Prolonged moderate or severe lymphopenia is associated with an increased risk of PML with dimethyl fumarate use; however, PML has also occurred in patients with mild lymphopenia. Furthermore, most post-marketing PML cases occurred in patients aged 50 years or older.
Cases of herpes zoster infection have been reported with dimethyl fumarate use. During a long-term study of 1736 patients with multiple sclerosis receiving dimethyl fumarate, approximately 5% experienced one or more episodes of herpes zoster, most of which were moderate or severe. In most patients, including those with severe herpes zoster infection, lymphocyte counts were above LLN. Grade 2 and 3 lymphopenia was predominant in patients with concurrent lymphocytopenia. In post-marketing observations, most herpes zoster cases were non-serious and responsive to treatment. Data from post-marketing surveillance on absolute lymphocyte count (ALC) in patients with herpes zoster are limited; however, most patients had Grade 2 (from < 0.8 × 10⁹/L to 0.5 × 10⁹/L) or Grade 3 (from < 0.5 × 10⁹/L to 0.2 × 10⁹/L) lymphopenia (see section "Special warnings and precautions for use").
Laboratory abnormalities
In placebo-controlled studies, urinary ketone levels (1+ or higher) were higher in patients treated with dimethyl fumarate (45%) compared to placebo (10%). No adverse clinical consequences of this phenomenon were observed.

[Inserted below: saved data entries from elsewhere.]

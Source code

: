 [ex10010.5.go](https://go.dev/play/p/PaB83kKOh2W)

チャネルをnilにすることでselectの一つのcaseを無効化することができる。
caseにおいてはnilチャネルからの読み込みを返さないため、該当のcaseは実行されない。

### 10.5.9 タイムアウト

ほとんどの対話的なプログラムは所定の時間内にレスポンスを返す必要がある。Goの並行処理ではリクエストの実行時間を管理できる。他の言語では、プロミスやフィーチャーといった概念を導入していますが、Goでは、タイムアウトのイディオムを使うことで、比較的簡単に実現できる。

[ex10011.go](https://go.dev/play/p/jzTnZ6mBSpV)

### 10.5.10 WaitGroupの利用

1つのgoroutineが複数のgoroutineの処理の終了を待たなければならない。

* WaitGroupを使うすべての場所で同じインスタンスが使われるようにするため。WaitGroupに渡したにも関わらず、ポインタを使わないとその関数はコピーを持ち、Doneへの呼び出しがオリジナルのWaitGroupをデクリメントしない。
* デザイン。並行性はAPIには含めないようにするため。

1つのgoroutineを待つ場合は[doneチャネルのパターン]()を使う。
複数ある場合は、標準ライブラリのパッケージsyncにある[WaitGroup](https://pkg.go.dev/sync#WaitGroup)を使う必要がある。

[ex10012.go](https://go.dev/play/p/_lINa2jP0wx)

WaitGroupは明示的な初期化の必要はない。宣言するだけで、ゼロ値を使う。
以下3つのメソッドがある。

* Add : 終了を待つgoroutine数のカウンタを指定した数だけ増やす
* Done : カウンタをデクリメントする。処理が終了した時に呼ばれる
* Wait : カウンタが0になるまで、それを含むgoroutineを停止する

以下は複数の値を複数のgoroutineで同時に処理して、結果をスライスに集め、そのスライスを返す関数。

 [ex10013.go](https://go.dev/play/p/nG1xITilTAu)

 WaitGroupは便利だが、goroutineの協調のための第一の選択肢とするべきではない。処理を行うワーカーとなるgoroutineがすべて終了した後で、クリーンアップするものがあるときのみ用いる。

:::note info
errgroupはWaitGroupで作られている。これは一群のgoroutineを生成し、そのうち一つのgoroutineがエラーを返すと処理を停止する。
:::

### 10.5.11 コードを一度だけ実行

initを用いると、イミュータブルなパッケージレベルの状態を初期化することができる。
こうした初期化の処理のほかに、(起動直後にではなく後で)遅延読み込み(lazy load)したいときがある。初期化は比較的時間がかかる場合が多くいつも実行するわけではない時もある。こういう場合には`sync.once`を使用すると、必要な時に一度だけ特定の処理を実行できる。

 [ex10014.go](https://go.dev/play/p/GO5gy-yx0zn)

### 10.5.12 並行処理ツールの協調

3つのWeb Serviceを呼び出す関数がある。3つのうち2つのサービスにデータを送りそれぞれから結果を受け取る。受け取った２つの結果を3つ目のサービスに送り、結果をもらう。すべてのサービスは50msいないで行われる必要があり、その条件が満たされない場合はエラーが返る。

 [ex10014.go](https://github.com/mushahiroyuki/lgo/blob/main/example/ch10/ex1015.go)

Levels of 1,25-dihydroxyvitamin D decreased in patients treated with dimethyl fumarate compared to placebo (median percentage decrease from baseline at 2 years was 25% vs 15%, respectively), and parathyroid hormone levels increased in patients treated with dimethyl fumarate compared to placebo (mean percentage increase from baseline at 2 years was 29% vs 15%, respectively). Mean values for both parameters remained within normal ranges.
A transient increase in mean eosinophil count was observed during the first two months of therapy.
Paediatric population
Safety and efficacy in the paediatric population have not been established.
In a small open-label, 24-week, uncontrolled study in paediatric patients with multiple sclerosis aged 13 to 17 years (120 mg twice daily for 7 days, then 240 mg twice daily until end of treatment; safety-evaluable population n = 22) followed by a 96-week extension study (240 mg twice daily; safety-evaluable population n = 20), the safety profile was similar to that observed in adult patients.
Reporting of adverse reactions
Reporting suspected adverse reactions after marketing authorization is of great importance. It allows continued monitoring of the benefit-risk balance of the medicinal product. Healthcare professionals, pharmacists, patients, or their legal representatives should report all suspected adverse reactions and lack of efficacy through the automated pharmacovigilance information system at: https://aisf.dec.gov.ua.
Shelf life.
2 years.
Storage conditions.
Store at temperatures not exceeding 25°C in the original packaging.
Keep out of the reach and sight of children.
Packaging.
14 capsules in a bottle. 1 bottle in a cardboard box.
Prescription status.
Prescription only.
Manufacturer.
Amneal Pharmaceuticals Private Limited.
Manufacturer's address and location of operations.
Survey No. 634, 637 to 641, Near Kanakwati Sarheda-Bavla Highway, Village Rajoda, Tal Bavla, Ahmedabad, Gujarat 382220, India (IN).